OCC Encourages Lending to Underserved Borrowers
On May 23, 2018, the Office of the Comptroller of the Currency (“OCC”) issued a bulletin, titled “Description: Core Lending Principles for Short-Term, Small-Dollar Installment Lending” (the “Bulletin”), outlining the OCC’s new stance on short-term, small-dollar installment loan and encouraging national banks, federal savings associations and federal branches and agencies of foreign banks to offer such loan products. The Bureau of Consumer Financial Protection (“BCFP”) Acting Director Mick Mulvaney immediately applauded the OCC’s announcement, calling the entry of national banks and federal savings associations into this $90 billion small-dollar lending market a “win for consumers” that “promote[s] access and innovation in the consumer credit marketplace.”
In the Bulletin, the OCC provided three core lending principles that banks should consider when offering these loan products. First, these lending products should “be consistent with safe and sound banking, treat customers fairly, and comply with applicable laws and regulations.” Second, in offering these loan products, banks should “effectively manage risks associated with the products.” Lastly, banks should employ “reasonable” underwriting policies and practices.

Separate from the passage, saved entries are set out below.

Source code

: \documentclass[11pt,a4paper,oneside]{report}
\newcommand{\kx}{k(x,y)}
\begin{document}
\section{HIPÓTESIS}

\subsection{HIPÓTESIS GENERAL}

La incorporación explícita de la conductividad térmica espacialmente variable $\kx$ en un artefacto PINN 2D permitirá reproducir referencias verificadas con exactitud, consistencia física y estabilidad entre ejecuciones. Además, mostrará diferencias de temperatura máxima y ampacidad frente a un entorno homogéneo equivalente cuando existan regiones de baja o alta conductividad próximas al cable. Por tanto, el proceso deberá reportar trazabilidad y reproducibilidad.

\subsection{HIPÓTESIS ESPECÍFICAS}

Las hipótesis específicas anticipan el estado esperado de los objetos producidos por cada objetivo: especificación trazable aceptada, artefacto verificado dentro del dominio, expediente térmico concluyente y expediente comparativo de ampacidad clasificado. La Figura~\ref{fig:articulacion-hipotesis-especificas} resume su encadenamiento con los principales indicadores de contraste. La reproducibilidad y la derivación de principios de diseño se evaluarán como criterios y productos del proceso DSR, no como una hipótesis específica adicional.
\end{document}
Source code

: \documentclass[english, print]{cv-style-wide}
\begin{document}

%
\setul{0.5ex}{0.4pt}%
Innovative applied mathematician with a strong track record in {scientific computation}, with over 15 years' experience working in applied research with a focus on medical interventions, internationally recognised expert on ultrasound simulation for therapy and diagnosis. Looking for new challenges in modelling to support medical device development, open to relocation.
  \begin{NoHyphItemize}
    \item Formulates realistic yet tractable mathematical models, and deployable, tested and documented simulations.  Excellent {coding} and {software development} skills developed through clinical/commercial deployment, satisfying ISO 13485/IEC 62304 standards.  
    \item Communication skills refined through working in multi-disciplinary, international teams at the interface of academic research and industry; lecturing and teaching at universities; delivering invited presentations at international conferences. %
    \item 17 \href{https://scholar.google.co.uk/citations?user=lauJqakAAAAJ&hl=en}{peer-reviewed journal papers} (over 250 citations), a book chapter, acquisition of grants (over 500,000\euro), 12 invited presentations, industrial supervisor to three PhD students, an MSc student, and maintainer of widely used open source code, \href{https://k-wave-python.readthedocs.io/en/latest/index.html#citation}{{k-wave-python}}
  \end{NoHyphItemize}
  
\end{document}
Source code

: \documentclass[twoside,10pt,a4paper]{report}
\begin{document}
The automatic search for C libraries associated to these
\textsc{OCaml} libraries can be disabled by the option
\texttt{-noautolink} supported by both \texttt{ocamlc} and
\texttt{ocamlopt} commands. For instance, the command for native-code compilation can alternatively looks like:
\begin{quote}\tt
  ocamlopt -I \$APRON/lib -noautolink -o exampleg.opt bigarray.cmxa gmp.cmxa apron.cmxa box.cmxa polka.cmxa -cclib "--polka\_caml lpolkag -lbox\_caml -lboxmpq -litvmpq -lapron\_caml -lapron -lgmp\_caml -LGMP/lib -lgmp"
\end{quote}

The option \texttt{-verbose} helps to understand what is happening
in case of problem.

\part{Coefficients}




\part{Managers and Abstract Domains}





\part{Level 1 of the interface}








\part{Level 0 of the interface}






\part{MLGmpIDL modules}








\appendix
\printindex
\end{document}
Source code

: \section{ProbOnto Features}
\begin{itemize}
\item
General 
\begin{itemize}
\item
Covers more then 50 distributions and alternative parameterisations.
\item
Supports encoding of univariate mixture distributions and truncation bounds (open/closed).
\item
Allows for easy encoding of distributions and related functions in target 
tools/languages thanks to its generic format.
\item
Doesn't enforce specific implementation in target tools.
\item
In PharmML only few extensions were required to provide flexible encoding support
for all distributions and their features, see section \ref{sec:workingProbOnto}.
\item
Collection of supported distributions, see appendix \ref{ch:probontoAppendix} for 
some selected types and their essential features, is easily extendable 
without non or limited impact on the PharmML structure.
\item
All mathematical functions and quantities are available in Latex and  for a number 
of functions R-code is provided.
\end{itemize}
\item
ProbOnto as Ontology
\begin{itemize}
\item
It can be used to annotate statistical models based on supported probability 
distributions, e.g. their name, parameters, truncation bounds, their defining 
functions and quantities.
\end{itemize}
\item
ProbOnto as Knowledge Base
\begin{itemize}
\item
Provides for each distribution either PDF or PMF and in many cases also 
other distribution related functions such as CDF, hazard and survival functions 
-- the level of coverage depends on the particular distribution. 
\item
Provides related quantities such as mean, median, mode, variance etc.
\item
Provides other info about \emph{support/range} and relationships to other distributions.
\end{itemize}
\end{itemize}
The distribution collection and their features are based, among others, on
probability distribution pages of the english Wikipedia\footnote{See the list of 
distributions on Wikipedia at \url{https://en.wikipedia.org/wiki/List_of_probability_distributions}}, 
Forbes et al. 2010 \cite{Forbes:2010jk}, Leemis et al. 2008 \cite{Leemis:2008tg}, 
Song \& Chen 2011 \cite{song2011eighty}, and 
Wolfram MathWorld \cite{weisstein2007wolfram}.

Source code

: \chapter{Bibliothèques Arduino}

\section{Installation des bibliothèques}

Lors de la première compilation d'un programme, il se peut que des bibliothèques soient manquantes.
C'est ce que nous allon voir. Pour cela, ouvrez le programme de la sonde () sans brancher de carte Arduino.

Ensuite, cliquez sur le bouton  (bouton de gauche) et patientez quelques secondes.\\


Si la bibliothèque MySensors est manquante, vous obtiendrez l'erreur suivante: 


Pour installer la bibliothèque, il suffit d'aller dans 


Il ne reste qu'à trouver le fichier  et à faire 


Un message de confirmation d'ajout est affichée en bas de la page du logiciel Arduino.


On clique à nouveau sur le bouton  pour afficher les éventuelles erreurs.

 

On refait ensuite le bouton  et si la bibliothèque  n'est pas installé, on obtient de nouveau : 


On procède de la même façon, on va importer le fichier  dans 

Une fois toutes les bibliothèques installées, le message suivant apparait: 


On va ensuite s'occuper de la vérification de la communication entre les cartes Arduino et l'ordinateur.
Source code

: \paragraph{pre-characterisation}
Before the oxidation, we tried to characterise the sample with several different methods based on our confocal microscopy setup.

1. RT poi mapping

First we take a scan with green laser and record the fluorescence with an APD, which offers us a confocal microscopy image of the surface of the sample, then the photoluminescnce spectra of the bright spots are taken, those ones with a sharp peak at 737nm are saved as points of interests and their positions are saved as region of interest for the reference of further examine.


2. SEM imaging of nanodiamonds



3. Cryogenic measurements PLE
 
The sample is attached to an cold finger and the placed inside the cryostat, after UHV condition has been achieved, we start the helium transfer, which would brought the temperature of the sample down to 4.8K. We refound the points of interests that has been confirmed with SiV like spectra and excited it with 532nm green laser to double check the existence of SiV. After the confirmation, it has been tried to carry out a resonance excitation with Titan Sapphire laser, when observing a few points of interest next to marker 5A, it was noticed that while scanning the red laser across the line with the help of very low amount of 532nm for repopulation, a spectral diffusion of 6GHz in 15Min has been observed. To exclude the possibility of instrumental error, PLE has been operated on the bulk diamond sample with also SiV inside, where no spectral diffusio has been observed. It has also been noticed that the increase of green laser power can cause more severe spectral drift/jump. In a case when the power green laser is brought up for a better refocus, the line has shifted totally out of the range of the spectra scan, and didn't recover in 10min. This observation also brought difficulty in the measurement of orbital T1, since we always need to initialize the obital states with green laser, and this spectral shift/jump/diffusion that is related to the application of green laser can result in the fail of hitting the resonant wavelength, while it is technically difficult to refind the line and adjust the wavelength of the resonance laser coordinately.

Such reasonable policies and practices will, among other things, “promote fair treatment and access” to applicants, “effectively manage credit risk,” and will use “timely and reasonable workout strategies” to avoid applicants experiencing continuous cycles of debt.
Despite the OCC’s and BCFP’s endorsement of these loan products, banks should proceed cautiously. In addition to the regulatory and implementation hurdles associated with bringing these loan products to market, the government’s enforcement practices to ensure these loan products are “consistent with safe and sound banking” and are “underwritten based on reasonable policies and practices” remain unpredictable, as the definition and interpretation of safe and sound banking and reasonable underwriting policies and practices will vary across different jurisdictions, departments and agencies tasked with enforcement.
Remember, the OCC and BCFP may have issued their ringing endorsement of these loan products, but they don’t speak for the potential sources of enforcement that don’t share their excitement. In March, BCFP Director Mulvaney said that states know how to best protect their own consumers and indicated his intent for state regulators and attorneys general to take the lead on enforcing consumer protection laws. It didn’t take states long to act upon BCFP Director Mulvaney’s suggestion. States—and cities for that matter—are filing suits in several states alleging discriminatory lending practices by some of the nation’s largest financial institutions.
In adopting the programs for these loan products, banks need to consider both federal and state laws, such as the Military Lending Act, the varying annual percentage rate (usury) limits adopted by states, and the potential for enforcement actions.
We encourage all banks across the country to consider the regulatory and implementation hurdles and subsequent risks associated with unpredictable sources of enforcement as you weigh the benefit of bringing these loan products to market.